__TASK INSTRUCTIONS__
Nothing should differ between your answer and the records below.
======== MATERIAL PROVIDED
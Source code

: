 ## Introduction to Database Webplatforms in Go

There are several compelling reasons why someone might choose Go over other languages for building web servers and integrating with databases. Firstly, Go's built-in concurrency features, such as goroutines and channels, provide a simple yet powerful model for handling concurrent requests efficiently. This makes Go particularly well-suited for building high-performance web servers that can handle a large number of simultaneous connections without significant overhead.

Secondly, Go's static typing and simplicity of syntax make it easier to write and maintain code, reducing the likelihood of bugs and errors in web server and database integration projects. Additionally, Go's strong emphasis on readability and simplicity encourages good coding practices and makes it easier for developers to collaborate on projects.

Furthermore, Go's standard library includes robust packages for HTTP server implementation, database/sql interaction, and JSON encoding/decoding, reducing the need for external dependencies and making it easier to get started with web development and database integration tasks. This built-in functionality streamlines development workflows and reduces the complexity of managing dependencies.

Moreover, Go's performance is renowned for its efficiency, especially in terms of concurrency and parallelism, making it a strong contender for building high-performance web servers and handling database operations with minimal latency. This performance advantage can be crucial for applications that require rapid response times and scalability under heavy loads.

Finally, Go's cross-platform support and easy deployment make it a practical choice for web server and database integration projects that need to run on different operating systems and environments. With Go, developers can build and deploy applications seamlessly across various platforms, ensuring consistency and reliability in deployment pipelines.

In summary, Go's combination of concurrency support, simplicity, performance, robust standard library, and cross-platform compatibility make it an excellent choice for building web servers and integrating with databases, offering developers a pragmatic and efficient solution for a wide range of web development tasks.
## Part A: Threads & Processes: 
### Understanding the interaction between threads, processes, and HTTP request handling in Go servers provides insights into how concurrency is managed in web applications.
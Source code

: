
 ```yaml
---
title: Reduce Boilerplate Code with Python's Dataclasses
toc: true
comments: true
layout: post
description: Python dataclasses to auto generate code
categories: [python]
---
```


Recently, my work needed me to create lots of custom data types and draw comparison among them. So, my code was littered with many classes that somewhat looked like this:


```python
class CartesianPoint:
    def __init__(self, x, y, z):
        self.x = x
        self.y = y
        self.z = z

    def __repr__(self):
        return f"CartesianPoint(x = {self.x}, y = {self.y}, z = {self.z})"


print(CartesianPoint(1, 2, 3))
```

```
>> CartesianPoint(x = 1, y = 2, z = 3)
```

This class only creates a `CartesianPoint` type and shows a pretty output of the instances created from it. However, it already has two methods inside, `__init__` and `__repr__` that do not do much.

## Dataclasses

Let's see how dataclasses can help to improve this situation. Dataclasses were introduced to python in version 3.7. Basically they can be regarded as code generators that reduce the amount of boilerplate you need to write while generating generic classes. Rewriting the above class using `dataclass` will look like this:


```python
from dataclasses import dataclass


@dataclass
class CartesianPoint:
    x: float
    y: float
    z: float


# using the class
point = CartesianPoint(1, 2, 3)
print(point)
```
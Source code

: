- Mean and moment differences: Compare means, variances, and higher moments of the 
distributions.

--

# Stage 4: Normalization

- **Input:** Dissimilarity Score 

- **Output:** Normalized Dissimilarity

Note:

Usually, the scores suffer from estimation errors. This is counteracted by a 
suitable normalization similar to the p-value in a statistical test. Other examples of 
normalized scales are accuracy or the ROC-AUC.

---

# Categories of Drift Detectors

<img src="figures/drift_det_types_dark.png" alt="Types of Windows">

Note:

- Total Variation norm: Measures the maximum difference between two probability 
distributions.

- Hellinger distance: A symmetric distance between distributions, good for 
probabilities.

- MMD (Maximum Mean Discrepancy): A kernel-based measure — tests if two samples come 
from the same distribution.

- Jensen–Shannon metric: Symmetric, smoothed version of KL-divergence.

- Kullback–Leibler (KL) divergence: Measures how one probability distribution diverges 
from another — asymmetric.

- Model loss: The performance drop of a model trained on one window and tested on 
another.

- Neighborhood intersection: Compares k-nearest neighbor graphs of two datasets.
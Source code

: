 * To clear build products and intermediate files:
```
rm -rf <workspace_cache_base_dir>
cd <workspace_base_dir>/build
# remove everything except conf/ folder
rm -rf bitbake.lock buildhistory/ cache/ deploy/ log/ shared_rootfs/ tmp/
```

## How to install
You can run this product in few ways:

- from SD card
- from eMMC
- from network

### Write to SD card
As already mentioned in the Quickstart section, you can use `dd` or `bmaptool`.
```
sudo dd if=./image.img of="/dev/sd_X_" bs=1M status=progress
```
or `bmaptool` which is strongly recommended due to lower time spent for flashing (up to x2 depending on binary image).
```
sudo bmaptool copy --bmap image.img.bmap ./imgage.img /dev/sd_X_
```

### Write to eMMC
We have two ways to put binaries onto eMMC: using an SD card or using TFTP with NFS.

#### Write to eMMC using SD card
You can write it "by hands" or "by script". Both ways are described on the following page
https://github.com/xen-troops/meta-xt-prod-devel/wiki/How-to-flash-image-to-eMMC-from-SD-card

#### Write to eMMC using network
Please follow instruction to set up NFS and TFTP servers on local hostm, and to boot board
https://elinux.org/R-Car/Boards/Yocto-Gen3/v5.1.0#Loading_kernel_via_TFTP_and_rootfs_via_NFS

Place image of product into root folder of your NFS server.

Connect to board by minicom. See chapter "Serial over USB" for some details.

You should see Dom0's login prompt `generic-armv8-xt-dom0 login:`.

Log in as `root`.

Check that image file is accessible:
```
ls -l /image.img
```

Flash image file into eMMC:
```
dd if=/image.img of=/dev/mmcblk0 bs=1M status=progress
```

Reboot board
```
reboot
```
================
__EXERCISE RESULT__
Source code

: ## Introduction to Database Webplatforms in Go

There are several compelling reasons why someone might choose Go over other languages for building web servers and integrating with databases. Firstly, Go's built-in concurrency features, such as goroutines and channels, provide a simple yet powerful model for handling concurrent requests efficiently. This makes Go particularly well-suited for building high-performance web servers that can handle a large number of simultaneous connections without significant overhead.

Secondly, Go's static typing and simplicity of syntax make it easier to write and maintain code, reducing the likelihood of bugs and errors in web server and database integration projects. Additionally, Go's strong emphasis on readability and simplicity encourages good coding practices and makes it easier for developers to collaborate on projects.

Furthermore, Go's standard library includes robust packages for HTTP server implementation, database/sql interaction, and JSON encoding/decoding, reducing the need for external dependencies and making it easier to get started with web development and database integration tasks. This built-in functionality streamlines development workflows and reduces the complexity of managing dependencies.

Moreover, Go's performance is renowned for its efficiency, especially in terms of concurrency and parallelism, making it a strong contender for building high-performance web servers and handling database operations with minimal latency. This performance advantage can be crucial for applications that require rapid response times and scalability under heavy loads.

Finally, Go's cross-platform support and easy deployment make it a practical choice for web server and database integration projects that need to run on different operating systems and environments. With Go, developers can build and deploy applications seamlessly across various platforms, ensuring consistency and reliability in deployment pipelines.

In summary, Go's combination of concurrency support, simplicity, performance, robust standard library, and cross-platform compatibility make it an excellent choice for building web servers and integrating with databases, offering developers a pragmatic and efficient solution for a wide range of web development tasks.
## Part A: Threads & Processes: 
### Understanding the interaction between threads, processes, and HTTP request handling in Go servers provides insights into how concurrency is managed in web applications.
Source code

:
 ```yaml
---
title: Reduce Boilerplate Code with Python's Dataclasses
toc: true
comments: true
layout: post
description: Python dataclasses to auto generate code
categories: [python]
---
```


Recently, my work needed me to create lots of custom data types and draw comparison among them. So, my code was littered with many classes that somewhat looked like this:


```python
class CartesianPoint:
    def __init__(self, x, y, z):
        self.x = x
        self.y = y
        self.z = z

    def __repr__(self):
        return f"CartesianPoint(x = {self.x}, y = {self.y}, z = {self.z})"


print(CartesianPoint(1, 2, 3))
```

```
>> CartesianPoint(x = 1, y = 2, z = 3)
```

This class only creates a `CartesianPoint` type and shows a pretty output of the instances created from it. However, it already has two methods inside, `__init__` and `__repr__` that do not do much.

## Dataclasses

Let's see how dataclasses can help to improve this situation. Dataclasses were introduced to python in version 3.7. Basically they can be regarded as code generators that reduce the amount of boilerplate you need to write while generating generic classes. Rewriting the above class using `dataclass` will look like this:


```python
from dataclasses import dataclass


@dataclass
class CartesianPoint:
    x: float
    y: float
    z: float


# using the class
point = CartesianPoint(1, 2, 3)
print(point)
```
Source code

:- Mean and moment differences: Compare means, variances, and higher moments of the 
distributions.

--

# Stage 4: Normalization

- **Input:** Dissimilarity Score 

- **Output:** Normalized Dissimilarity

Note:

Usually, the scores suffer from estimation errors. This is counteracted by a 
suitable normalization similar to the p-value in a statistical test. Other examples of 
normalized scales are accuracy or the ROC-AUC.

---

# Categories of Drift Detectors

<img src="figures/drift_det_types_dark.png" alt="Types of Windows">

Note:

- Total Variation norm: Measures the maximum difference between two probability 
distributions.

- Hellinger distance: A symmetric distance between distributions, good for 
probabilities.

- MMD (Maximum Mean Discrepancy): A kernel-based measure — tests if two samples come 
from the same distribution.

- Jensen–Shannon metric: Symmetric, smoothed version of KL-divergence.

- Kullback–Leibler (KL) divergence: Measures how one probability distribution diverges 
from another — asymmetric.

- Model loss: The performance drop of a model trained on one window and tested on 
another.

- Neighborhood intersection: Compares k-nearest neighbor graphs of two datasets.
Source code

: * To clear build products and intermediate files:
```
rm -rf <workspace_cache_base_dir>
cd <workspace_base_dir>/build
# remove everything except conf/ folder
rm -rf bitbake.lock buildhistory/ cache/ deploy/ log/ shared_rootfs/ tmp/
```

## How to install
You can run this product in few ways:

- from SD card
- from eMMC
- from network

### Write to SD card
As already mentioned in the Quickstart section, you can use `dd` or `bmaptool`.
```
sudo dd if=./image.img of="/dev/sd_X_" bs=1M status=progress
```
or `bmaptool` which is strongly recommended due to lower time spent for flashing (up to x2 depending on binary image).
```
sudo bmaptool copy --bmap image.img.bmap ./imgage.img /dev/sd_X_
```

### Write to eMMC
We have two ways to put binaries onto eMMC: using an SD card or using TFTP with NFS.

#### Write to eMMC using SD card
You can write it "by hands" or "by script". Both ways are described on the following page
https://github.com/xen-troops/meta-xt-prod-devel/wiki/How-to-flash-image-to-eMMC-from-SD-card

#### Write to eMMC using network
Please follow instruction to set up NFS and TFTP servers on local hostm, and to boot board
https://elinux.org/R-Car/Boards/Yocto-Gen3/v5.1.0#Loading_kernel_via_TFTP_and_rootfs_via_NFS

Place image of product into root folder of your NFS server.

Connect to board by minicom. See chapter "Serial over USB" for some details.

You should see Dom0's login prompt `generic-armv8-xt-dom0 login:`.

Log in as `root`.

Check that image file is accessible:
```
ls -l /image.img
```

Flash image file into eMMC:
```
dd if=/image.img of=/dev/mmcblk0 bs=1M status=progress
```

Reboot board
```
reboot
```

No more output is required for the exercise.